Saturday, January 10, 2009

How Last Night Reveals the Excellentness of M

On Friday night, the middle schoolers of Town go skating. Woe to the family who thinks Friday night open skate would be a good time to introduce their precious preschoolers to the joys of ice. They will arrive at the rink and discover hordes of unsupervised 6th and 7th graders whispering, giggling, skating hand-in-hand, slamming into walls, caroming into hockey stops, grabbing each others' hats, and more. They will never return, having fast discovered one of the basic principles of Town life: Friday night skating is for middle schoolers (Sunday morning skating--when the middle schoolers are either asleep, at Hebrew School, or at practice--is for preschoolers).

On Friday nights, I drive M and Other E to skating, and they usually get a ride home from one of the boys (I interrupt myself to give a brief paean to the joys of living in Town: how awesome is Friday night skate for middle schoolers? so awesome, and, really, so safe and wholesome; how great is it that you can send your child off into the Town night and know that another responsible Town parent will be happy to bring her home? so great).

Last night, we picked up Other E and she was very grumpy, for good reason. We discussed the grumpiness, and then I asked whether she had eaten dinner (because 1. my kids are usually grumpiest when they have not eaten, and 2. sometimes Other E ends up not eating before skating). I was not surprised to find that she hadn't, and, being a responsible Town parent, I told her I would get her something to eat. But she refused. Since she isn't my child, I couldn't insist, but I did remind her, when I dropped them off, that if she continued to feel bad, or if she got hungry, she should get something to eat.

When M got home, I asked her if Other E had eaten, and she said no, but most of her friends don't eat very much. So we discussed the eating thing, and whether it was about weight, and she told me lots of them just have chips and a candy bar for lunch, and she thought it was ridiculous, and she and her (good) friends eat.

Excellentness #1: M eats.

Excellentness #2: M has good taste in friends.

Then she told me about how everyone had been grabbing her hat.

M's signature this year is hats. She has several wool hats, including this one, which I just finished for her, in fabulous dark gray, fuschia, and turquoise, and then she has her much-treasured fitted cap. If you don't know what a fitted cap is, you're in good company, because neither did I, and I still don't really get it, though M and S roll their eyes at me. Basically, it's a kind of baseball cap that is mainly worn by boys, I believe, and never worn by middle-aged men. We gave M hers for Hanukkah, after she expressed frequent desire for it. It is purple, and has a big B on the front, and lots of small Bs on the crown (and if you don't know what those Bs are for, then you haven't been reading this blog very long).

Anyway, M wears her hat to skating, because that's what she does (M is like that).
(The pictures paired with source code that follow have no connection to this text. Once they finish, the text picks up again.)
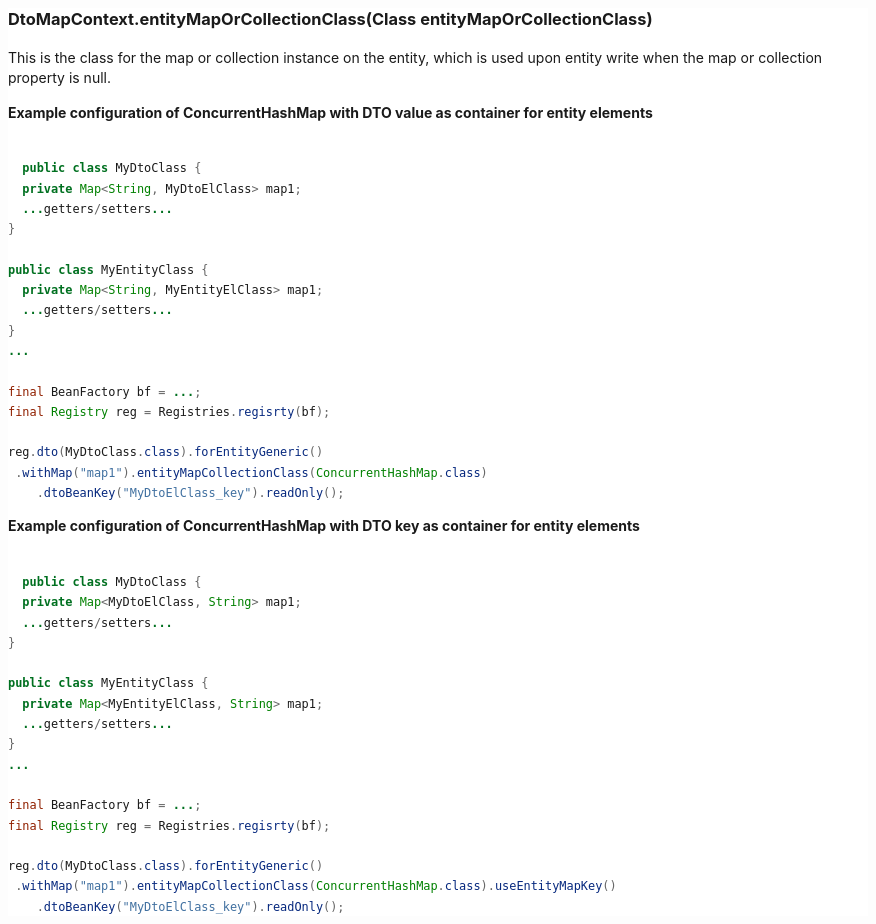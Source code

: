 ### DtoMapContext.entityMapOrCollectionClass(Class entityMapOrCollectionClass)

This is the class for the map or collection instance on the entity, which is used upon entity write when the map or collection property is null.

**Example configuration of ConcurrentHashMap with DTO value as container for entity elements**


```java

  public class MyDtoClass {
  private Map<String, MyDtoElClass> map1;
  ...getters/setters...
}

public class MyEntityClass {
  private Map<String, MyEntityElClass> map1;
  ...getters/setters...
}
...

final BeanFactory bf = ...;
final Registry reg = Registries.regisrty(bf);

reg.dto(MyDtoClass.class).forEntityGeneric()
 .withMap("map1").entityMapCollectionClass(ConcurrentHashMap.class)
    .dtoBeanKey("MyDtoElClass_key").readOnly();

```


**Example configuration of ConcurrentHashMap with DTO key as container for entity elements**


```java

  public class MyDtoClass {
  private Map<MyDtoElClass, String> map1;
  ...getters/setters...
}

public class MyEntityClass {
  private Map<MyEntityElClass, String> map1;
  ...getters/setters...
}
...

final BeanFactory bf = ...;
final Registry reg = Registries.regisrty(bf);

reg.dto(MyDtoClass.class).forEntityGeneric()
 .withMap("map1").entityMapCollectionClass(ConcurrentHashMap.class).useEntityMapKey()
    .dtoBeanKey("MyDtoElClass_key").readOnly();

```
And last night her friends were grabbing her hat, and that was fine. Then the boys started grabbing her hat, and that was not so fine. Then the wild boys got into grabbing her hat, and one of them hit her in the face (not on purpose), and that was pretty bad (I should say, for the worried among you, that M knows all these boys, and I am good friends with the wild boys' mothers, so there is no true danger involved, just middle schoolness).

I asked M if she cried. Yes, she said, she cried, and her friends got really mad at the boys, and they stopped, and the wildest boy even apologized. In fact, she knew she was going to cry eventually, so she figured she might as well get it over with, so she skated over to her friend J, started to cry, and then everything got better.

I asked if she kept wearing her hat. Yes, she said, and then another boy thought she was a boy, but she didn't care.

Excellentness #3: M wears whatever she wants and does not care about the social codes or consequences.

Excellentness #4: M is able to make tears an opportunity, rather than a nadir of shame.

And thus ends this tale of M's excellentness, brought to you by Friday-night skating (which may sound like an abyss of middle school brutality, but is truly a highlight of the week, and if we don't get it, it's because we're not middle schoolers).

2 comments:

Dawn said...

I have to say that even though I don't really enjoy the tween so much, I do enjoy watching the group of them navigate their friendship. Something I would not blog but feel I can post here, was that one of the girls told Noah that another of the girls liked him ("Not true!" she told him. "I hate you!" because they are younger tweens then your tween) and then the girls were all fighting and Noah said he didn't care and climbed a tree. It was all kinda fascinating and they all made up by the next day.

Libby said...

You're right, this does indeed demonstrate M's excellence. (And the hat, I must say, demonstrates yours--as, of course, does M's general excellence.)